Mary and Joseph returned back to their home town.

This is the place where everyone knew that Jesus was conceived out of wedlock.  And since Joseph married Mary rather than divorcing her – they would have concluded that it must be his baby.

This is the place where they would be social outcasts.  They would have lost friends who would not want to be associated with “sinners”.  Joseph would have lost work because of this.  They would have struggled to provide as a result.

Yet they didn’t run away.

Wouldn’t it have been easier to just live elsewhere and start afresh where they could keep their past hidden?  Where they wouldn’t be judged but accepted as they were?

This would allow people to receive them and what God was doing in their life without offence getting in
the way.  Surely that would have been a better start in life.  That would have ensured a greater start to Jesus’ ministry.

I’ve done this so many times in my life.  Particularly with churches.  When things have got messy I just moved on and burnt all my bridges and started over in a new church.

Problem sorted.

But so often the same issues I was running away from crop up again in the new place.  Why?  Because there is something God wants to deal with that is not sorted.  I haven’t matured in that area.

As someone said “God does not fail us – He always lets us take the test again and again until we pass it”.

Isn’t this so true?

God wants us to mature in our relationship with Him and He is committed to finishing the good work He began in us.

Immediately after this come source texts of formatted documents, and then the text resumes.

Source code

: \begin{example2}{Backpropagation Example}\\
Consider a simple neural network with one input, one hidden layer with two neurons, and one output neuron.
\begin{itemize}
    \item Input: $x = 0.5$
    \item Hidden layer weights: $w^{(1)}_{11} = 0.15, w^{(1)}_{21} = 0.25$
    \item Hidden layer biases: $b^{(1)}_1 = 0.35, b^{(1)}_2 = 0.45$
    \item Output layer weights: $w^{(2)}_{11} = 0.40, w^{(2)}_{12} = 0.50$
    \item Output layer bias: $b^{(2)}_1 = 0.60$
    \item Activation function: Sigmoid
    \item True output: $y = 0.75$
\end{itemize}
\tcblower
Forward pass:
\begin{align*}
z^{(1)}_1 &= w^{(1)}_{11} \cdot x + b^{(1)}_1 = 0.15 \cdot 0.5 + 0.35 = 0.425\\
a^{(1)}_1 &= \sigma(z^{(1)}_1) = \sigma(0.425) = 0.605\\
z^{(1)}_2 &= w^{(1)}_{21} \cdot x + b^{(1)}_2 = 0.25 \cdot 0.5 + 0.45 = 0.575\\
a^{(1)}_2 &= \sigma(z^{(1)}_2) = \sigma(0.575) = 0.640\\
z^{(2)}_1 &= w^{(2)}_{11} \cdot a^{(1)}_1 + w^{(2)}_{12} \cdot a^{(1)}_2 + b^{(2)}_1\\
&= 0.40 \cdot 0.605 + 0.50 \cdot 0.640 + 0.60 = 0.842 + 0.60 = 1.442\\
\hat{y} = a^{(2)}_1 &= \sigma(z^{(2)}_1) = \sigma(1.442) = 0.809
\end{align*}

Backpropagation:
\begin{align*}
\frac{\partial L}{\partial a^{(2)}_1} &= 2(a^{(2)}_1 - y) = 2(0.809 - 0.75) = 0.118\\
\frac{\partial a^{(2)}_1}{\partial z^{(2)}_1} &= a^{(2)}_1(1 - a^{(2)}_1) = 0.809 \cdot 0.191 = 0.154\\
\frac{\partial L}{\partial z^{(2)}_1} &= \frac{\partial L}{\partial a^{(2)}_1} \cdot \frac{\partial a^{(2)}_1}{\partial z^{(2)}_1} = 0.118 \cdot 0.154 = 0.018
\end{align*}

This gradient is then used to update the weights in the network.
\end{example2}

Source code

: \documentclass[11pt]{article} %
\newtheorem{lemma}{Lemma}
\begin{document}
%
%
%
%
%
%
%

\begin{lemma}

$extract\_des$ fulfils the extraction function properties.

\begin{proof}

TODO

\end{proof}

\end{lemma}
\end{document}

I have so much respect for Joseph – who didn’t run away but confronted the issues head on.  What a role model for his adopted son who had to set his face to Jerusalem to face his death there.  He didn’t run away but confronted the inevitable so that we might have life.

Father, I confess that I have run away from difficulties rather than dealing with them.  I have sort to have an easy life rather than having more maturity and depth in my relationship with you.  Forgive me.  Give me the grace to face my fears with you.  To deal with them together and never be the same again.  In Jesus’ name.  Amen.